Page history last edited by Tim Wright 13 years, 6 months ago

So that night Alan carried down his fiery cross and set it in the bouman's window. He was troubled when he came back; for the dogs had barked and the folk run out from their houses; and he thought he had heard a clatter of arms and seen a red-coat come to one of the doors. On all accounts we lay the next day in the borders of the wood and kept a close look-out, so that if it was John Breck that came we might be ready to guide him, and if it was the red-coats we should have time to get away.

 

About noon a man was to be spied, straggling up the open side of the mountain in the sun, and looking round him as he came, from under his hand. No sooner had Alan seen him than he whistled; the man turned and came a little towards us: then Alan would give another "peep!" and the man would come still nearer; and so by the sound of whistling, he was guided to the spot where we lay.

 

He was a ragged, wild, bearded man, about forty, grossly disfigured with the small pox, and looked both dull and savage. Although his English was very bad and broken, yet Alan (according to his very handsome use, whenever I was by) would suffer him to speak no Gaelic. Perhaps the strange language made him appear more backward than he really was; but I thought he had little good-will to serve us, and what he had was the child of terror.

 

Alan would have had him carry a message to James; but the bouman would hear of no message. "She was forget it," he said in his screaming voice; and would either have a letter or wash his hands of us.

 

I thought Alan would be gravelled at that, for we lacked the means of writing in that desert.

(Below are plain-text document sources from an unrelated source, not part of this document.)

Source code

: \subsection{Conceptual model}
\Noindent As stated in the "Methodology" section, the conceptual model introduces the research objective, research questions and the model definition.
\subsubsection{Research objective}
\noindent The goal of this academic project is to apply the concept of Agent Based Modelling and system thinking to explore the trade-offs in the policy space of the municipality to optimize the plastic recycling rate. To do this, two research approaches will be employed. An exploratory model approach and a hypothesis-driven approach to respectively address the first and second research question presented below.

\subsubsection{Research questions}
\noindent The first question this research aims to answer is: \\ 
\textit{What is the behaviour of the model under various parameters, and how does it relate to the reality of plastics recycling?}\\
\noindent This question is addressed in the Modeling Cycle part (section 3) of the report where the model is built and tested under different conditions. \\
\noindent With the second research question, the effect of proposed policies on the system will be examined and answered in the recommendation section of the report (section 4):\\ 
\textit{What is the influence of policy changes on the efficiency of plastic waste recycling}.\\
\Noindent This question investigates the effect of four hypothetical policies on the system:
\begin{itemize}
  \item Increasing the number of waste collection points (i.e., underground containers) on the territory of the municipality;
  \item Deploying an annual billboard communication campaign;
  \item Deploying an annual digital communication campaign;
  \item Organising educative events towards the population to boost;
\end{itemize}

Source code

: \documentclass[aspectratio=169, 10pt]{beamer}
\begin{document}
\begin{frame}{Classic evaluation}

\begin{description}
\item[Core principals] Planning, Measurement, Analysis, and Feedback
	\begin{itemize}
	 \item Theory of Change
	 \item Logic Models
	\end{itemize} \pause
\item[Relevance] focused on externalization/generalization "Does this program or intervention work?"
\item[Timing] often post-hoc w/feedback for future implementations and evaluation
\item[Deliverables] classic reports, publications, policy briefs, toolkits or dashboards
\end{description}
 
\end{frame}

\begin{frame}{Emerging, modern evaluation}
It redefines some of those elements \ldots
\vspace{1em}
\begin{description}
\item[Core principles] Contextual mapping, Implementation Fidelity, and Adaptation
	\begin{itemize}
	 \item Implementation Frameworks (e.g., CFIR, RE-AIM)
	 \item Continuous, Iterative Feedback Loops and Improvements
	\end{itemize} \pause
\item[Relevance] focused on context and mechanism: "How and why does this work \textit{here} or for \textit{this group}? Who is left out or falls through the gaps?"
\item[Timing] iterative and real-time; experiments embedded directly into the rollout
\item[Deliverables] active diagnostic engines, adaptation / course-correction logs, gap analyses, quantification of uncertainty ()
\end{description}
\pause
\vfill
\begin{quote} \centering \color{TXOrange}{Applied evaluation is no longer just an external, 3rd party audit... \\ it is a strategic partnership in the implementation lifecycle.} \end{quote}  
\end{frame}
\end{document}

But he was a man of more resources than I knew; searched the wood until he found the quill of a cushat-dove, which he shaped into a pen; made himself a kind of ink with gunpowder from his horn and water from the running stream; and tearing a corner from his French military commission (which he carried in his pocket, like a talisman to keep him from the gallows), he sat down and wrote as follows:

 

DEAR KINSMAN,--Please send the money by the bearer to the place he kens of.

 

Your affectionate cousin,

 

A. S.

 

This he intrusted to the bouman, who promised to make what manner of speed he best could, and carried it off with him down the hill.